Inhibitory effect of synthetic aromatic heterocycle thiosemicarbazone derivatives on mushroom tyrosinase: Insights from fluorescence, 1H NMR titration and molecular docking studies

Three structurally similar aromatic heterocyclic compounds 2-thiophenecarboxaldehyde (a), 2-furaldehyde (b), 2-pyrrolecarboxaldehyde (c) were chosen and a series of their thiosemicarbazone derivatives(1a-3a, 1b-3b and 1c-3c) were synthesized to evaluate their biological activities as mushroom tyrosinase inhibitors. The inhibitory effects of these compounds on tyrosinase were investigated by using spectrofluorimetry, 1H NMR titration and molecular docking techniques. From the results of fluorescence spectrum and 1H NMR titration, it was found that forming complexes between the sulfur atom from thiourea and copper ion of enzyme center may play a key role for inhibition activity.

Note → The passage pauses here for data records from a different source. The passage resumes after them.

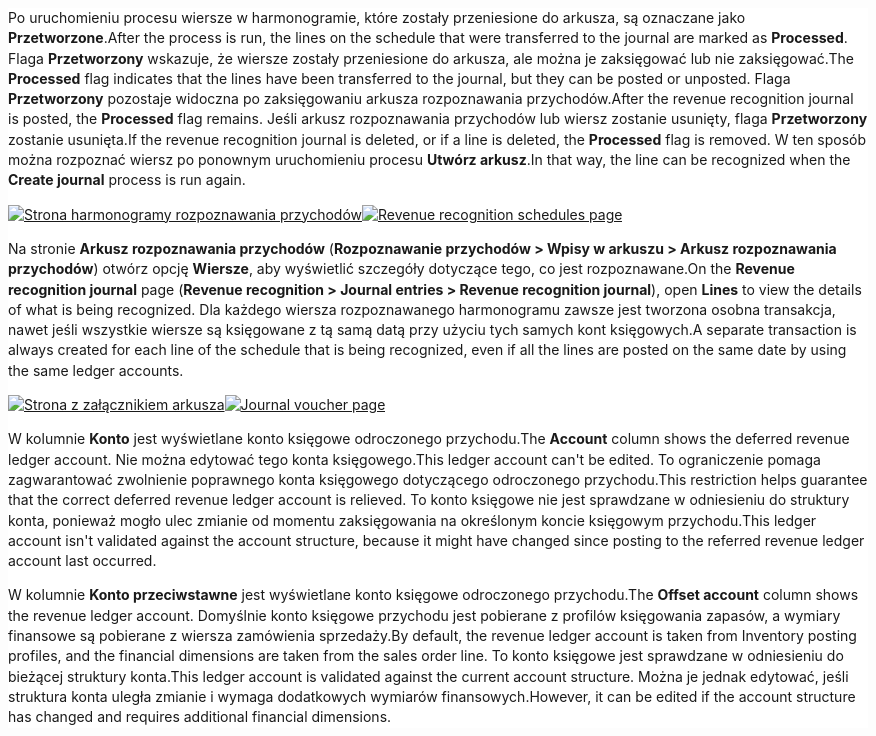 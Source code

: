 <span data-ttu-id="17b0a-141">Po uruchomieniu procesu wiersze w harmonogramie, które zostały przeniesione do arkusza, są oznaczane jako **Przetworzone**.</span><span class="sxs-lookup"><span data-stu-id="17b0a-141">After the process is run, the lines on the schedule that were transferred to the journal are marked as **Processed**.</span></span> <span data-ttu-id="17b0a-142">Flaga **Przetworzony** wskazuje, że wiersze zostały przeniesione do arkusza, ale można je zaksięgować lub nie zaksięgować.</span><span class="sxs-lookup"><span data-stu-id="17b0a-142">The **Processed** flag indicates that the lines have been transferred to the journal, but they can be posted or unposted.</span></span> <span data-ttu-id="17b0a-143">Flaga **Przetworzony** pozostaje widoczna po zaksięgowaniu arkusza rozpoznawania przychodów.</span><span class="sxs-lookup"><span data-stu-id="17b0a-143">After the revenue recognition journal is posted, the **Processed** flag remains.</span></span> <span data-ttu-id="17b0a-144">Jeśli arkusz rozpoznawania przychodów lub wiersz zostanie usunięty, flaga **Przetworzony** zostanie usunięta.</span><span class="sxs-lookup"><span data-stu-id="17b0a-144">If the revenue recognition journal is deleted, or if a line is deleted, the **Processed** flag is removed.</span></span> <span data-ttu-id="17b0a-145">W ten sposób można rozpoznać wiersz po ponownym uruchomieniu procesu **Utwórz arkusz**.</span><span class="sxs-lookup"><span data-stu-id="17b0a-145">In that way, the line can be recognized when the **Create journal** process is run again.</span></span>

<span data-ttu-id="17b0a-146">[![Strona harmonogramy rozpoznawania przychodów](./media/revenue-recognition-rev-recog-schedule-02.png)](./media/revenue-recognition-rev-recog-schedule-02.png)</span><span class="sxs-lookup"><span data-stu-id="17b0a-146">[![Revenue recognition schedules page](./media/revenue-recognition-rev-recog-schedule-02.png)](./media/revenue-recognition-rev-recog-schedule-02.png)</span></span>

<span data-ttu-id="17b0a-147">Na stronie **Arkusz rozpoznawania przychodów** (**Rozpoznawanie przychodów \> Wpisy w arkuszu \> Arkusz rozpoznawania przychodów**) otwórz opcję **Wiersze**, aby wyświetlić szczegóły dotyczące tego, co jest rozpoznawane.</span><span class="sxs-lookup"><span data-stu-id="17b0a-147">On the **Revenue recognition journal** page (**Revenue recognition \> Journal entries \> Revenue recognition journal**), open **Lines** to view the details of what is being recognized.</span></span> <span data-ttu-id="17b0a-148">Dla każdego wiersza rozpoznawanego harmonogramu zawsze jest tworzona osobna transakcja, nawet jeśli wszystkie wiersze są księgowane z tą samą datą przy użyciu tych samych kont księgowych.</span><span class="sxs-lookup"><span data-stu-id="17b0a-148">A separate transaction is always created for each line of the schedule that is being recognized, even if all the lines are posted on the same date by using the same ledger accounts.</span></span>

<span data-ttu-id="17b0a-149">[![Strona z załącznikiem arkusza](./media/revenue-recognition-journal-voucher.png)](./media/revenue-recognition-journal-voucher.png)</span><span class="sxs-lookup"><span data-stu-id="17b0a-149">[![Journal voucher page](./media/revenue-recognition-journal-voucher.png)](./media/revenue-recognition-journal-voucher.png)</span></span>

<span data-ttu-id="17b0a-150">W kolumnie **Konto** jest wyświetlane konto księgowe odroczonego przychodu.</span><span class="sxs-lookup"><span data-stu-id="17b0a-150">The **Account** column shows the deferred revenue ledger account.</span></span> <span data-ttu-id="17b0a-151">Nie można edytować tego konta księgowego.</span><span class="sxs-lookup"><span data-stu-id="17b0a-151">This ledger account can't be edited.</span></span> <span data-ttu-id="17b0a-152">To ograniczenie pomaga zagwarantować zwolnienie poprawnego konta księgowego dotyczącego odroczonego przychodu.</span><span class="sxs-lookup"><span data-stu-id="17b0a-152">This restriction helps guarantee that the correct deferred revenue ledger account is relieved.</span></span> <span data-ttu-id="17b0a-153">To konto księgowe nie jest sprawdzane w odniesieniu do struktury konta, ponieważ mogło ulec zmianie od momentu zaksięgowania na określonym koncie księgowym przychodu.</span><span class="sxs-lookup"><span data-stu-id="17b0a-153">This ledger account isn't validated against the account structure, because it might have changed since posting to the referred revenue ledger account last occurred.</span></span>

<span data-ttu-id="17b0a-154">W kolumnie **Konto przeciwstawne** jest wyświetlane konto księgowe odroczonego przychodu.</span><span class="sxs-lookup"><span data-stu-id="17b0a-154">The **Offset account** column shows the revenue ledger account.</span></span> <span data-ttu-id="17b0a-155">Domyślnie konto księgowe przychodu jest pobierane z profilów księgowania zapasów, a wymiary finansowe są pobierane z wiersza zamówienia sprzedaży.</span><span class="sxs-lookup"><span data-stu-id="17b0a-155">By default, the revenue ledger account is taken from Inventory posting profiles, and the financial dimensions are taken from the sales order line.</span></span> <span data-ttu-id="17b0a-156">To konto księgowe jest sprawdzane w odniesieniu do bieżącej struktury konta.</span><span class="sxs-lookup"><span data-stu-id="17b0a-156">This ledger account is validated against the current account structure.</span></span> <span data-ttu-id="17b0a-157">Można je jednak edytować, jeśli struktura konta uległa zmianie i wymaga dodatkowych wymiarów finansowych.</span><span class="sxs-lookup"><span data-stu-id="17b0a-157">However, it can be edited if the account structure has changed and requires additional financial dimensions.</span></span>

Moreover, investigation of 1H NMR spectra further revealed that formation of hydrogen bond between inhibitor and enzyme may be helpful to above complexes formation. The results were well coincident with the suggestion of molecular docking and obviously showed that 2-thiophone N(4)-thiosemicarbazone (1a), 2-furfuran N(4)-thiosemicarbazone (1b) and 2-pyrrole N(4)-thiosemicarbazone (1c) are potential inhibitors which deserves further investigation.